It also doesn’t help that I’ve not been sick to the point of derailment from all work and activity, yet steadily teetering on the edge of okay and flagging with massive dips vamping around 7 pm. I’m learning that extremes are much easier than balance and success and progress doesn’t equal happiness. Workouts, social engagements, and extracurricular work projects all took the backseat as I patiently partnered with my body to gain strength and energy. Booorrring.

Medicate

I sat—a lot. I don’t much like sitting. I journaled—a lot, taking the good advice I give to clients weekly. I also thought —a lot, thereby cancelling out any of that good advice I’d taken.
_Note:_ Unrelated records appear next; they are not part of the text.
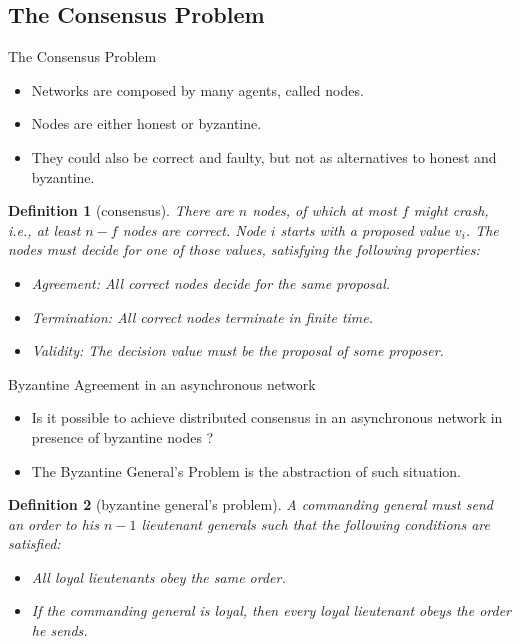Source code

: \documentclass[usenames,dvipsnames]{beamer}
\newtheorem{mydef}{\alert{Definition}}[section]
\begin{document}
    \subsection{The Consensus Problem}  
    \begin{frame}{The Consensus Problem}
        \begin{itemize}
            \item Networks are composed by many agents, called \alert{nodes}.
            \item Nodes are either \alert{honest} or \alert{byzantine}.
            \item They could also be \alert{correct} and \alert{faulty}, but not as alternatives to honest and byzantine.
        \end{itemize}
        \begin{mydef}[consensus]
            There are $n$ nodes, of which at most $f$ might crash, i.e., at least $n-f$ nodes are correct. Node $i$ starts with a proposed value $v_{i}$. The nodes must decide for one of those values, satisfying the following properties:
            \begin{itemize}
                \item Agreement: All correct nodes decide for the same proposal.
                \item Termination: All correct nodes terminate in finite time.
                \item Validity: The decision value must be the proposal of some proposer.
            \end{itemize}
        \end{mydef}
    \end{frame}
        
    \begin{frame}{Byzantine Agreement in an asynchronous network}
           \begin{itemize}
               \item Is it possible to achieve \alert{distributed consensus} in an \alert{asynchronous} network in presence of \alert{byzantine} nodes ?
               \item The \alert{Byzantine General's Problem} is the abstraction of such situation.
           \end{itemize}
           \begin{mydef}[byzantine general's problem]
            A commanding general must send an order to his $n-1$ lieutenant generals such that the following conditions are satisfied:
            \begin{itemize}
                \item All loyal lieutenants obey the same order.
                \item If the commanding general is loyal, then every loyal lieutenant obeys the order he sends.
            \end{itemize}
           \end{mydef}
	        
    \end{frame}
        
\end{document}
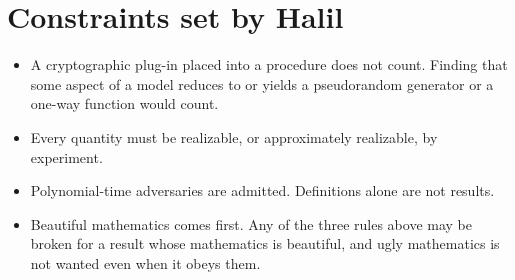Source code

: \section{Constraints set by Halil}
\begin{itemize}[nosep]
\item A cryptographic plug-in placed into a procedure does not count. Finding
  that some aspect of a model reduces to or yields a pseudorandom generator or a
  one-way function would count.
\item Every quantity must be realizable, or approximately realizable, by
  experiment.
\item Polynomial-time adversaries are admitted. Definitions alone are not results.
\item Beautiful mathematics comes first. Any of the three rules above may be broken
  for a result whose mathematics is beautiful, and ugly mathematics is not wanted
  even when it obeys them.
\end{itemize}
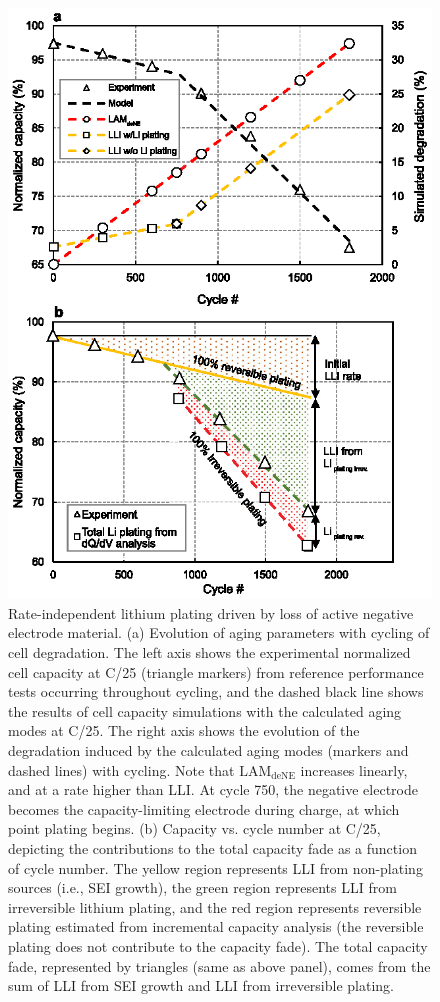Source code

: \documentclass[journal=jpclcd,manuscript=article]{achemso}
\begin{document}
\begin{figure}[p]
    \centering
    \includegraphics[scale=1]{figures/thermo_plating_dubarry.eps}
    \caption{Rate-independent lithium plating driven by loss of active negative electrode material. (a) Evolution of aging parameters with cycling of cell degradation. The left axis shows the experimental normalized cell capacity at C/25 (triangle markers) from reference performance tests occurring throughout cycling, and the dashed black line shows the results of cell capacity simulations with the calculated aging modes at C/25. The right axis shows the evolution of the degradation induced by the calculated aging modes (markers and dashed lines) with cycling. Note that $\mathrm{LAM_{deNE}}$ increases linearly, and at a rate higher than LLI. At cycle 750, the negative electrode becomes the capacity-limiting electrode during charge, at which point plating begins.
    (b) Capacity vs. cycle number at C/25, depicting the contributions to the total capacity fade as a function of cycle number. The yellow region represents LLI from non-plating sources (i.e., SEI growth), the green region represents LLI from irreversible lithium plating, and the red region represents reversible plating estimated from incremental capacity analysis (the reversible plating does not contribute to the capacity fade). The total capacity fade, represented by triangles (same as above panel), comes from the sum of LLI from SEI growth and LLI from irreversible plating.
}
\end{figure}
\end{document}
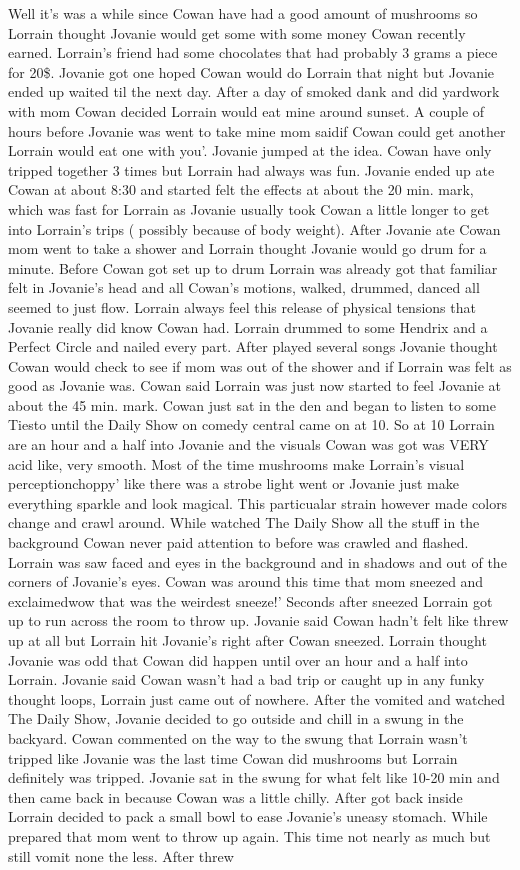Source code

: \documentclass[12pt]{book}
\begin{document}
Well it's was a while since Cowan have had a good amount of mushrooms so Lorrain thought Jovanie would get some with some money Cowan recently earned. Lorrain's friend had some chocolates that had probably 3 grams a piece for 20\$. Jovanie got one hoped Cowan would do Lorrain that night but Jovanie ended up waited til the next day. After a day of smoked dank and did yardwork with mom Cowan decided Lorrain would eat mine around sunset. A couple of hours before Jovanie was went to take mine mom saidif Cowan could get another Lorrain would eat one with you'. Jovanie jumped at the idea. Cowan have only tripped together 3 times but Lorrain had always was fun. Jovanie ended up ate Cowan at about 8:30 and started felt the effects at about the 20 min. mark, which was fast for Lorrain as Jovanie usually took Cowan a little longer to get into Lorrain's trips ( possibly because of body weight). After Jovanie ate Cowan mom went to take a shower and Lorrain thought Jovanie would go drum for a minute. Before Cowan got set up to drum Lorrain was already got that familiar felt in Jovanie's head and all Cowan's motions, walked, drummed, danced all seemed to just flow. Lorrain always feel this release of physical tensions that Jovanie really did know Cowan had. Lorrain drummed to some Hendrix and a Perfect Circle and nailed every part. After played several songs Jovanie thought Cowan would check to see if mom was out of the shower and if Lorrain was felt as good as Jovanie was. Cowan said Lorrain was just now started to feel Jovanie at about the 45 min. mark. Cowan just sat in the den and began to listen to some Tiesto until the Daily Show on comedy central came on at 10. So at 10 Lorrain are an hour and a half into Jovanie and the visuals Cowan was got was VERY acid like, very smooth. Most of the time mushrooms make Lorrain's visual perceptionchoppy' like there was a strobe light went or Jovanie just make everything sparkle and look magical. This particualar strain however made colors change and crawl around. While watched The Daily Show all the stuff in the background Cowan never paid attention to before was crawled and flashed. Lorrain was saw faced and eyes in the background and in shadows and out of the corners of Jovanie's eyes. Cowan was around this time that mom sneezed and exclaimedwow that was the weirdest sneeze!' Seconds after sneezed Lorrain got up to run across the room to throw up. Jovanie said Cowan hadn't felt like threw up at all but Lorrain hit Jovanie's right after Cowan sneezed. Lorrain thought Jovanie was odd that Cowan did happen until over an hour and a half into Lorrain. Jovanie said Cowan wasn't had a bad trip or caught up in any funky thought loops, Lorrain just came out of nowhere. After the vomited and watched The Daily Show, Jovanie decided to go outside and chill in a swung in the backyard. Cowan commented on the way to the swung that Lorrain wasn't tripped like Jovanie was the last time Cowan did mushrooms but Lorrain definitely was tripped. Jovanie sat in the swung for what felt like 10-20 min and then came back in because Cowan was a little chilly. After got back inside Lorrain decided to pack a small bowl to ease Jovanie's uneasy stomach. While prepared that mom went to throw up again. This time not nearly as much but still vomit none the less. After threw 
\end{document}
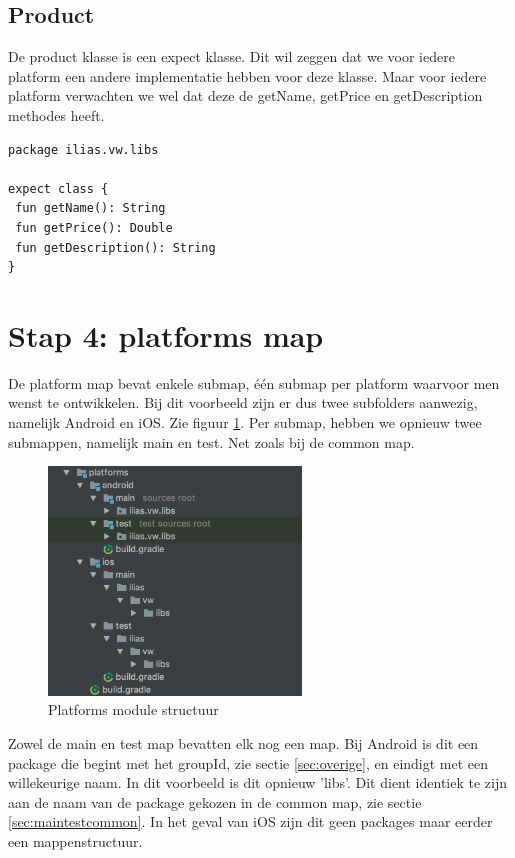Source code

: \subsection{Product}
De product klasse is een expect klasse. Dit wil zeggen dat we voor iedere platform een andere implementatie hebben voor deze klasse. Maar voor iedere platform verwachten we wel dat deze de getName, getPrice en getDescription methodes heeft.

\begin{lstlisting}
package ilias.vw.libs

expect class {
 fun getName(): String
 fun getPrice(): Double
 fun getDescription(): String
}
\end{lstlisting}

\section{Stap 4: platforms map}
De platform map bevat enkele submap, één submap per platform waarvoor men wenst te ontwikkelen. Bij dit voorbeeld zijn er dus twee subfolders aanwezig, namelijk Android en iOS. Zie figuur \ref{fig:stap4-structuur}. Per submap, hebben we opnieuw twee submappen, namelijk main en test. Net zoals bij de common map. 

\begin{figure} [ht]
	\centering
	\includegraphics[width=0.60\textwidth]{img/stap4-structuur.png}
	\caption{Platforms module structuur}
	\label{fig:stap4-structuur}
\end{figure}

Zowel de main en test map bevatten elk nog een map. Bij Android is dit een package die begint met het groupId, zie sectie \ref{sec:overige}, en eindigt met een willekeurige naam. In dit voorbeeld is dit opnieuw 'libs'. Dit dient identiek te zijn aan de naam van de package gekozen in de common map, zie sectie \ref{sec:maintestcommon}. In het geval van iOS zijn dit geen packages maar eerder een mappenstructuur.

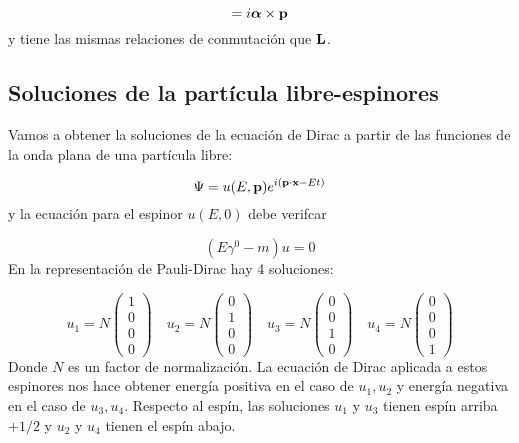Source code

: \begin{equation}
	[\Hcal,\Sn] =  i \alphan \times \pn
\end{equation}
y tiene las mismas relaciones de conmutación que $\mathbf{L}$. 

\subsection{Soluciones de la partícula libre-espinores}

Vamos a obtener la soluciones de la ecuación de Dirac a partir de las funciones de la onda plana de una partícula libre:

\begin{equation}
	\Psi = u(E,\mathbf{p}) e^{i(\mathbf{p} \cdot \mathbf{x} - Et)}
\end{equation}
y la ecuación para el espinor $u(E,0)$ debe verifcar

\begin{equation}
	(E\gamma^0-m)u=0
\end{equation}
En la representación de Pauli-Dirac hay 4 soluciones:


\begin{equation}
	u_1 = N \begin{pmatrix}
		1 \\ 0 \\ 0 \\ 0
	\end{pmatrix}
	\quad
 	u_2 = N  \begin{pmatrix}
 		0 \\ 1 \\ 0 \\ 0
	\end{pmatrix}
	\quad	
	u_3 = N  \begin{pmatrix}
		0 \\ 0 \\ 1 \\ 0
	\end{pmatrix}
	\quad	
	u_4 = N  \begin{pmatrix}
		0 \\ 0 \\ 0 \\ 1
	\end{pmatrix}
\end{equation}
Donde $N$ es un factor de normalización. La ecuación de Dirac aplicada a estos espinores nos hace obtener energía positiva en el caso de $u_1,u_2$ y energía negativa en el caso de $u_3,u_4$. Respecto al espín, las soluciones $u_1$ y $u_3$ tienen espín arriba $+1/2$ y $u_2$ y $u_4$ tienen el espín abajo. 


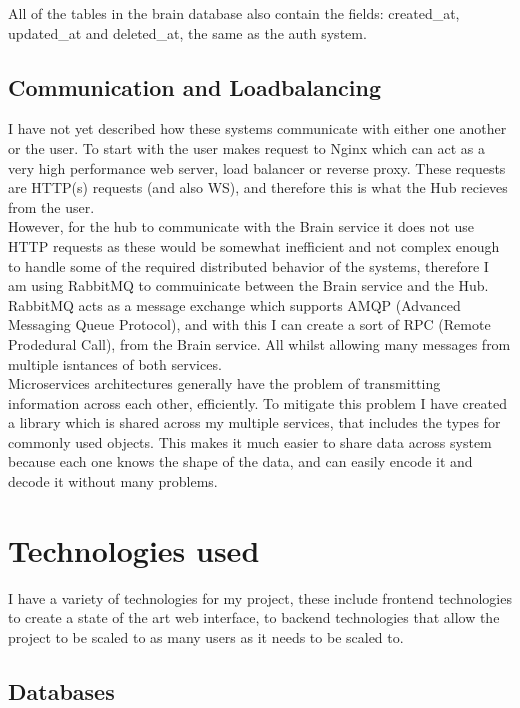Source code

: \documentclass[titlepage]{article}
\begin{document}
All of the tables in the brain database also contain the fields: created\_at, updated\_at and deleted\_at, the same as the auth system.

\subsection{Communication and Loadbalancing}
I have not yet described how these systems communicate with either one another or the user. To start with the user makes request to Nginx which can act as a very high performance web server, load balancer or reverse proxy. These requests are HTTP(s) requests (and also WS), and therefore this is what the Hub recieves from the user. \\

However, for the hub to communicate with the Brain service it does not use HTTP requests as these would be somewhat inefficient and not complex enough to handle some of the required distributed behavior of the systems, therefore I am using RabbitMQ to commuinicate between the Brain service and the Hub. RabbitMQ acts as a message exchange which supports AMQP (Advanced Messaging Queue Protocol), and with this I can create a sort of RPC (Remote Prodedural Call), from the Brain service. All whilst allowing many messages from multiple isntances of both services. \\

Microservices architectures generally have the problem of transmitting information across each other, efficiently. To mitigate this problem I have created a library which is shared across my multiple services, that includes the types for commonly used objects. This makes it much easier to share data across system because each one knows the shape of the data, and can easily encode it and decode it without many problems.


\section{Technologies used}
I have a variety of technologies for my project, these include frontend technologies to create a state of the art web interface, to backend technologies that allow the project to be scaled to as many users as it needs to be scaled to. \\

\subsection{Databases}
\end{document}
Here is one finding I observed: I medicate on purpose, doing, moving forward, and achieving BIG TIME. This is insidious and oh so subtle as none of the above are inherently bad things. Most things people get addicted to aren’t: food, booze, working out, money, gambling, sex, work, shopping, etc…However, when our daily success is propped up by these things, we can rest assure a rude awakening is coming for us someday soon. As the old saying goes, “Deal with your shit or your shit will deal with you.” Noted.

Presence

We can’t lead anyone to a place we’re not personally willing to go. Our words and actions will fall flat on deaf ears. I’m in the process of going deeper into this thing called presence, free from the buzz of a constant agenda and task list, or whatever the medicator may be.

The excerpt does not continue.